What is most distressing is the stand taken by some leaders, not much different from the little Napoleons that we have become used to, who have declared their unwillingness to work with certain parties.

These are also the same leaders who before the election have declared unequivocal support for the concept of “Keluarga Malaysia” and non-partisanship. Are such declarations mere rhetorics made just to fish for the maximum votes? Where is the statesmanship expected of our leaders?

Have these representatives of the people forgot the common agenda for the nation? Many citizens are baffled by what is now being played out in the negotiation process to secure a deal among parties for a workable government. Where has all the cry for a shared future gone to?



This is the first time that the country is thrown into this state of a hung parliament. But it is not new in many other countries around the world including New Zealand, Canada, Germany and Belgium, to name some.

Different from what we are witnessing now, all the other countries facing similar situation have managed to sort out the stalemate pretty well. At the end of the day, the bigger agenda above the selfish party politics is the nation’s interest and well-being.

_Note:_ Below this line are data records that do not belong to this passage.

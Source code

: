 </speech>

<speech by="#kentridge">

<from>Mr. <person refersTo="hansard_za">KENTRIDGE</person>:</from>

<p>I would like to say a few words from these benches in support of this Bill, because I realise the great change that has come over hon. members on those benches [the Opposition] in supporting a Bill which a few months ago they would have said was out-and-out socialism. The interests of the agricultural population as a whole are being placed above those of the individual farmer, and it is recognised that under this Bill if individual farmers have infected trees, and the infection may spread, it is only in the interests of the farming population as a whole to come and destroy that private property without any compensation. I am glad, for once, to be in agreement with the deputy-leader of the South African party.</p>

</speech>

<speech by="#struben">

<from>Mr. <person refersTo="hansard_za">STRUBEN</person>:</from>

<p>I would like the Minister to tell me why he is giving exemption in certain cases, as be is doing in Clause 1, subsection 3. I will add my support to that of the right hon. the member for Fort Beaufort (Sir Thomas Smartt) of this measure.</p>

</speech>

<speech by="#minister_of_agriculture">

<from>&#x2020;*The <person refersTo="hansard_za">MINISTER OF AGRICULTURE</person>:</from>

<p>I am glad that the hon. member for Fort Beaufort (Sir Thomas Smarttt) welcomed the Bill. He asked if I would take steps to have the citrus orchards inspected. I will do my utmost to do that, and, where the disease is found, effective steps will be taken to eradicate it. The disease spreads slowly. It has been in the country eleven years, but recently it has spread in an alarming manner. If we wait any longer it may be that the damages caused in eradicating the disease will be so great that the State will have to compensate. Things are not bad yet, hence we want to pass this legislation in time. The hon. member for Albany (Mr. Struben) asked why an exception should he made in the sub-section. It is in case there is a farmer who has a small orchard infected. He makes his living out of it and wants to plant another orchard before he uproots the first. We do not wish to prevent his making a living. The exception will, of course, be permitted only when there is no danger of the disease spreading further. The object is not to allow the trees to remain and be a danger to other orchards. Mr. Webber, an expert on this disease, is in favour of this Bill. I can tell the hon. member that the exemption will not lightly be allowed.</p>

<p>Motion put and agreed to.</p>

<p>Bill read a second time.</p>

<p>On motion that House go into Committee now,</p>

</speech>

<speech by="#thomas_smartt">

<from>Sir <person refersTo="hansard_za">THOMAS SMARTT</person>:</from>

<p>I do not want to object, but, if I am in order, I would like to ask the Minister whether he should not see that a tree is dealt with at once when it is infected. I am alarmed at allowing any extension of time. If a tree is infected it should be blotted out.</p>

We must be reminded that the election GE15 is meant for the population to elect good leaders. The next stage is for the elected leaders to decide how best to form a stable government for the nation, not for any selfish political coalition. This is the time when leaders must demonstrate their statesmanship.

Again, we must look at the big picture. What is the state of the nation now? How do we want the nation to look as we journey into the future? What policies we need to put in place to secure a future we all desire?



Listening to the many views and discourses in the media, the nation is in chronic pain on many fronts. Our debt level, no thanks to the previous improperly planned borrowing, is running into unmanageable territory. Some are even saying that if we do not manage it well in the coming days, there is no stopping the country sliding the way of Sri Lanka.

We all know the sad episodes in neighbouring Sri Lanka. Like Sri Lanka which is too dependent on tourism for their revenue, we are also over dependent on petroleum for the bulk of our income. The call to diversify the economy into more high value added and the technology-driven sectors has yet to find traction with our leaders. We have yet to wean away from the low cost labour intensive economy.

The worse is yet to come. 2023 has been proclaimed by literally all the authorities on the global economy as a recessionary time. Inflation, they say, will bite hard on consumers.

We need to be ready for this depressed time. Energy prices are also expected to remain buoyant. So are food prices. We have talked till kingdom come on how to improve our food security situation.



Nothing has materialised except for the never ending policy declarations and promises. Policies that never truly left the paper they were written on. Our FDIs have also shown a declining trend compared with our neighbours. The country’s political uncertainly is partly contributing to such malaise.

What is certain is we need change. No more of the same old stuff. And the only way to change is to have a fresh leadership, one that has never been part of the previous bank of poorly performing leadership.